Huffington Post, 9 octobre – On pourrait penser que le gouvernement du premier ministre irakien Maliki avait assez de travail sur les bras, avec une montée désastreuse des conflits confessionnels, rappelant les pires heures de l’époque post-Saddam, sanglante et traumatisante, de l’Irak.

J’avais tort.

Tandis que l’attention internationale se concentre sur la crise syrienne, Maliki aurait ordonné aux agents de sa milice irakienne, avec leurs alliés des gardiens de la révolution iraniens de la force terroriste Qods, d’entreprendre un massacre injustifié des habitants restés dans le camp d’Achraf pendant le week-end.

Les 100 personnes qui ont été attaquées appartiennent à l’Organisation des Moudjahidine du Peuple d’Iran (OMPI).

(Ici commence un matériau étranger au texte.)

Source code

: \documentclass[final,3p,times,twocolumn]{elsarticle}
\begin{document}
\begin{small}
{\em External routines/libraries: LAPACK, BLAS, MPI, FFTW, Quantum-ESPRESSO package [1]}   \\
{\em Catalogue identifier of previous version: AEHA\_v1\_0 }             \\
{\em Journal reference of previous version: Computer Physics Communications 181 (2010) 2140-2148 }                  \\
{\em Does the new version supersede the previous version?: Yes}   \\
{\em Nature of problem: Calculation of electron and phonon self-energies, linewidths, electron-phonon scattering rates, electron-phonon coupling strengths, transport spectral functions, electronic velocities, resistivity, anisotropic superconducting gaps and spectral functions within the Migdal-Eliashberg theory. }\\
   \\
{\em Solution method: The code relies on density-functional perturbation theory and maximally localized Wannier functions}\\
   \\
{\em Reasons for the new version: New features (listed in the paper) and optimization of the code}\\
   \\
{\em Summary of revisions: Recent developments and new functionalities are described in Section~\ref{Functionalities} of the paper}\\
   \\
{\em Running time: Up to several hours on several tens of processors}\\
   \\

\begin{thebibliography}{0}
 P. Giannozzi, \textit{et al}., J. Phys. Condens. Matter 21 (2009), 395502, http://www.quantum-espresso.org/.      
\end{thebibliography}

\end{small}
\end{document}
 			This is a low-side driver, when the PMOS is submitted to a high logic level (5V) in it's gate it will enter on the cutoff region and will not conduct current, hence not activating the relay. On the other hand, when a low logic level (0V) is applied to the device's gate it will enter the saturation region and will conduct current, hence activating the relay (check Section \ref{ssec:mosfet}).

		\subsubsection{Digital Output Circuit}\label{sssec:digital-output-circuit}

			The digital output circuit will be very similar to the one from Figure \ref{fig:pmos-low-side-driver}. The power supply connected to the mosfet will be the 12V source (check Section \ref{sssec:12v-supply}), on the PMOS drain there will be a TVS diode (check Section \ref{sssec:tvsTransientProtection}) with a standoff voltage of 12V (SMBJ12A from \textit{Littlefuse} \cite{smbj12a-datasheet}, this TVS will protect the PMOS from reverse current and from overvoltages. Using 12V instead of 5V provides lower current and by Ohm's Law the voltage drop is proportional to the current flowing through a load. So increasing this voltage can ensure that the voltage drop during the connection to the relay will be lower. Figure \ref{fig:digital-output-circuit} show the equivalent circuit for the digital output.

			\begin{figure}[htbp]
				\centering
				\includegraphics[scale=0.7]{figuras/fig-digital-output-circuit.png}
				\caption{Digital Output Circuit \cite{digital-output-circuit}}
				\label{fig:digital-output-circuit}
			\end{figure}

Elles étaient restés conformément à un accord mutuel entre l’ONU et le gouvernement irakien pour s’occuper des biens personnels restants de 3000 réfugiés transférés de force dans un camp plus petit, nettement plus délabré, connu ironiquement sous le nom de « camp Liberty », une ancienne base militaire américaine dans la périphérie de Bagdad. Suivant l’exemple de la Grande-Bretagne et de l’Union Européenne, les États-Unis ont volontairement retiré l’année dernière l’OMPI de la liste américaine des organisations terroristes par le biais de la secrétaire d’État Hillary Clinton après une enquête minutieuse de la Cour d’appel américaine du District de Columbia. Aussi bien la cour américaine que le Département d’État américain ont déterminé qu’il n’y avait pas la moindre raison de maintenir l’OMPI sur la liste américaine des organisations illégales. Sa direction soutient une fin du régime islamiste en Iran et la création d’une démocratie à part entière, laïque et alliée à l’Occident.

Depuis de nombreuses et terribles années, les habitants restants du camp d’Achraf et ceux du camp Liberty languissent et subissent des assauts irakiens périodiques contre leur lieu d’installation temporaire indéfendable, dans l’attente d’un déplacement comme réfugiés de l’ONU vers des pays tiers sous la protection directe de la Mission d’Assistance des Nations Unies pour l’Irak (MANUI). Ils font l’objet de persécution, de privation et de danger manifeste dans la mesure où le gouvernement irakien – qui les considère comme « des membres de la cinquième colonne » en son sein – fait tout ce qu’il peut pour leur rendre la vie la plus dure et terrifiante possible.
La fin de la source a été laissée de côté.